Среди преимущественно хвойных деревьев практически не было подлеска – лишь на самой опушке разрастались кустарники и ютившаяся между ними высокая трава. От города сквозь этот лесок петляла притоптанная грунтовая дорога, по которой едва могли бы протиснуться рядом друг с другом две машины. Углубления на дороге были заполнены водой до самых краёв, так что оставалось лишь гадать, насколько глубоки эти ямы. Джереми остановился посреди дороги и осмотрелся. Во-первых, ему была необходима передышка, так как то ли из-за погоды, то ли из-за столь долгого с непривычки хождения, ведь ещё и дорога уходила к холму вверх, а, быть может, из-за совокупности всех этих причин, левая нога начала разбаливаться. Во-вторых, Джереми хотел внимательно осмотреть место, где похитили Анну, как она утверждала. Джереми старался не думать о том, что и отец, и шериф Томас вполне могут оказаться правы: и всё то, о чём ему рассказывала девушка – не более чем галлюцинация или просто-напросто выдумка. И всё же эти мысли не могли не вылезать наружу, когда Джереми видел эту дорогу. Он не мог представить себе, чтобы кто-то решил совершить похищение здесь – лес просматривается сквозь высокие стволы сосен, до города рукой подать. А если бы что-то пошло не так? Неужели похитители не думали о том, что вполне вероятно придётся сматываться как можно скорее. А на этой раздолбанной полутропе развивать скорость сродни самоубийству – для колёс и подвески машины уж точно, судя по количеству ям. И, разумеется, самым главным вопросом являлось то, кому вообще могло понадобиться похищать такую, как Анна, чтобы накачать её наркотиками и возить в машине, уговаривая покинуть город? А затем просто неожиданно дать сбежать?
И всё же Джереми продолжил путь к церкви, припадая на левую ногу. Его брови были нахмурены, а взгляд теперь смотрел будто куда-то сквозь окружавший его мир. Он был погружён глубоко внутрь себя, стараясь разобраться, прежде всего, в своих мыслях и чувствах. Почему он верит Анне? Почему хочет помочь ей, зачем? Почему её дочь, Элиза, произвела на него столь сильное впечатление?

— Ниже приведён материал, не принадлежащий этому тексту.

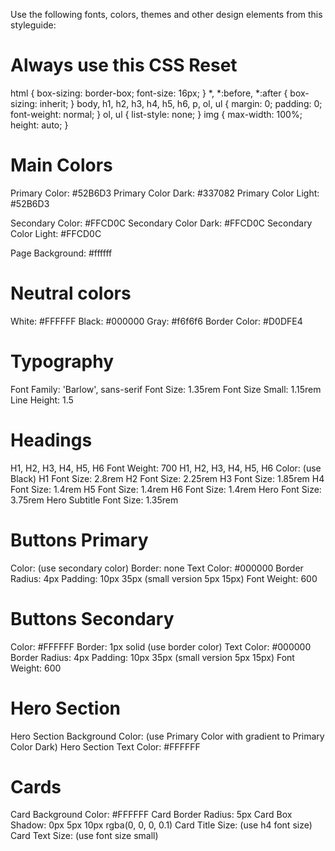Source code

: Use the following fonts, colors, themes and other design elements from this styleguide:

# Always use this CSS Reset
html { box-sizing: border-box; font-size: 16px; } *, *:before, *:after { box-sizing: inherit; } body, h1, h2, h3, h4, h5, h6, p, ol, ul { margin: 0; padding: 0; font-weight: normal; } ol, ul { list-style: none; } img { max-width: 100%; height: auto; }

# Main Colors
Primary Color: #52B6D3
Primary Color Dark: #337082
Primary Color Light: #52B6D3

Secondary Color: #FFCD0C
Secondary Color Dark: #FFCD0C
Secondary Color Light: #FFCD0C

Page Background: #ffffff

# Neutral colors
White: #FFFFFF
Black: #000000
Gray: #f6f6f6
Border Color: #D0DFE4

# Typography
Font Family: 'Barlow', sans-serif
Font Size: 1.35rem
Font Size Small: 1.15rem
Line Height: 1.5

# Headings
H1, H2, H3, H4, H5, H6 Font Weight: 700
H1, H2, H3, H4, H5, H6 Color: (use Black)
H1 Font Size: 2.8rem
H2 Font Size: 2.25rem
H3 Font Size: 1.85rem
H4 Font Size: 1.4rem
H5 Font Size: 1.4rem
H6 Font Size: 1.4rem
Hero Font Size: 3.75rem
Hero Subtitle Font Size: 1.35rem

# Buttons Primary
Color: (use secondary color)
Border: none
Text Color: #000000
Border Radius: 4px
Padding: 10px 35px (small version 5px 15px)
Font Weight: 600

# Buttons Secondary
Color: #FFFFFF
Border: 1px solid (use border color)
Text Color: #000000
Border Radius: 4px
Padding: 10px 35px (small version 5px 15px)
Font Weight: 600

# Hero Section
Hero Section Background Color: (use Primary Color with gradient to Primary Color Dark)
Hero Section Text Color: #FFFFFF

# Cards
Card Background Color: #FFFFFF
Card Border Radius: 5px
Card Box Shadow: 0px 5px 10px rgba(0, 0, 0, 0.1)
Card Title Size: (use h4 font size)
Card Text Size: (use font size small)


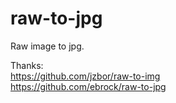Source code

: # raw-to-jpg
Raw image to jpg.

Thanks:    
https://github.com/jzbor/raw-to-img    
https://github.com/ebrock/raw-to-jpg    

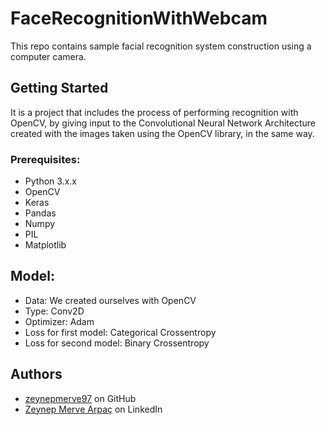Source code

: # FaceRecognitionWithWebcam

This repo contains sample facial recognition system construction using a computer camera.

## Getting Started

It is a project that includes the process of performing recognition with OpenCV, by giving input to the Convolutional Neural Network Architecture created with the images taken using the OpenCV library, in the same way.

### Prerequisites:
- Python 3.x.x
- OpenCV
- Keras
- Pandas
- Numpy
- PIL
- Matplotlib


## Model:
- Data: We created ourselves with OpenCV
- Type: Conv2D
- Optimizer: Adam
- Loss for first model: Categorical Crossentropy
- Loss for second model: Binary Crossentropy

## Authors

- [zeynepmerve97](https://github.com/zeynepmerve97) on GitHub
- [Zeynep Merve Arpaç](https://www.linkedin.com/in/zeynep-merve-arpa%C3%A7-4698ba194) on LinkedIn

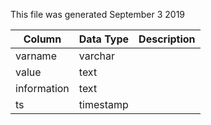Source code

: This file was generated September 3 2019

| Column      | Data Type | Description |
| ----------- | --------- | ----------- |
| varname     | varchar   |             |
| value       | text      |             |
| information | text      |             |
| ts          | timestamp |             |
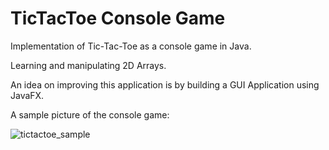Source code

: # TicTacToe Console Game

Implementation of Tic-Tac-Toe as a console game in Java.

Learning and manipulating 2D Arrays.

An idea on improving this application is by building a GUI Application using JavaFX.

A sample picture of the console game:

![tictactoe_sample](https://user-images.githubusercontent.com/93622223/164073117-ede2ab3b-e681-4fe5-9bdd-1f79ec95db03.png)
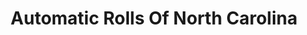 ---
title: "Automatic Rolls Of North Carolina"
url: /clayton/automatic-rolls-of-north-carolina/
shop: Bäckerei
---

Ни на один из этих вопросов у Джереми не было чёткого и ясного ответа.
Приближаясь к массивной высокой деревянной двери, внизу которой была вырезана уже небольшая, с человеческий рост, открывающаяся дверь, Джереми чувствовал себя всё более и более некомфортно. Створка двери приоткрылась, и из неё вышел одетый в строгий костюм пожилой мужчина, после чего, придерживая дверь, протянул руку своей спутнице. Та аккуратно, тяжело опершись о протянутую руку, переставила через порог сначала одну ногу, затем другую – после чего они медленным шагом направились в сторону Бритчендбарна. Поравнявшись с Джереми, пожилая пара вежливо поздоровалась с ним, несмотря на то, что Джереми был уверен, что они совершенно незнакомы, после чего продолжили свой путь. На некоторое время он застыл на месте, наблюдая за ними. Эти люди были словно из другого мира, к которому и сам Джереми принадлежал когда-то. Долгое время он не мог найти ту самую, с которой в старости они бы точно также прогуливались медленно, не давая друг другу упасть из-за охватывающей с каждым днём всё сильнее и сильнее слабости. Очень долгое, пока не встретил Яну… На мгновение перед глазами Джереми возник образ: она кружится перед зеркалом, изучая как смотрится только что подаренная им бежевая сумочка. Её длинные светлые волосы, следуют, слегка отставая, за её поворотами то в одну сторону, то в другую. Кто не знаком с ней, был бы уверен, что сумочка ей очень понравилась, но Джереми знает, что она лишь делает вид, чтобы не расстроить его: её выдают так смешно по-детски нахмуренные бровки – так происходит всегда, когда ей что-то не нравится. Наконец, она поворачивается к Джереми и уже в какой раз говорит ему спасибо. Искренняя улыбка приоткрывает её маленькие и слегка неровные беленькие зубки. Серые глаза смотрят прямо в глаза Джереми. Джереми вздрагивает. Он помнит по отдельности части ее лица: маленький носик, остренький подбородок, высокие скулы… Но всё вместе будто не складывается. Как только в воспоминаниях промелькнет что-то одно – другое словно покрывается белым туманом. Неужели он забывает, как она выглядела… как выглядела его Яна? А ведь прошло так мало времени! У меня ничего не осталось в память у ней… Эта мысль будто пронзает сердце Джереми. А пожилая пара уже заходит в лесок: что заставляет их подниматься и спускаться с холма? Страх перед близящейся смертью? Или дарующая силы искренняя вера?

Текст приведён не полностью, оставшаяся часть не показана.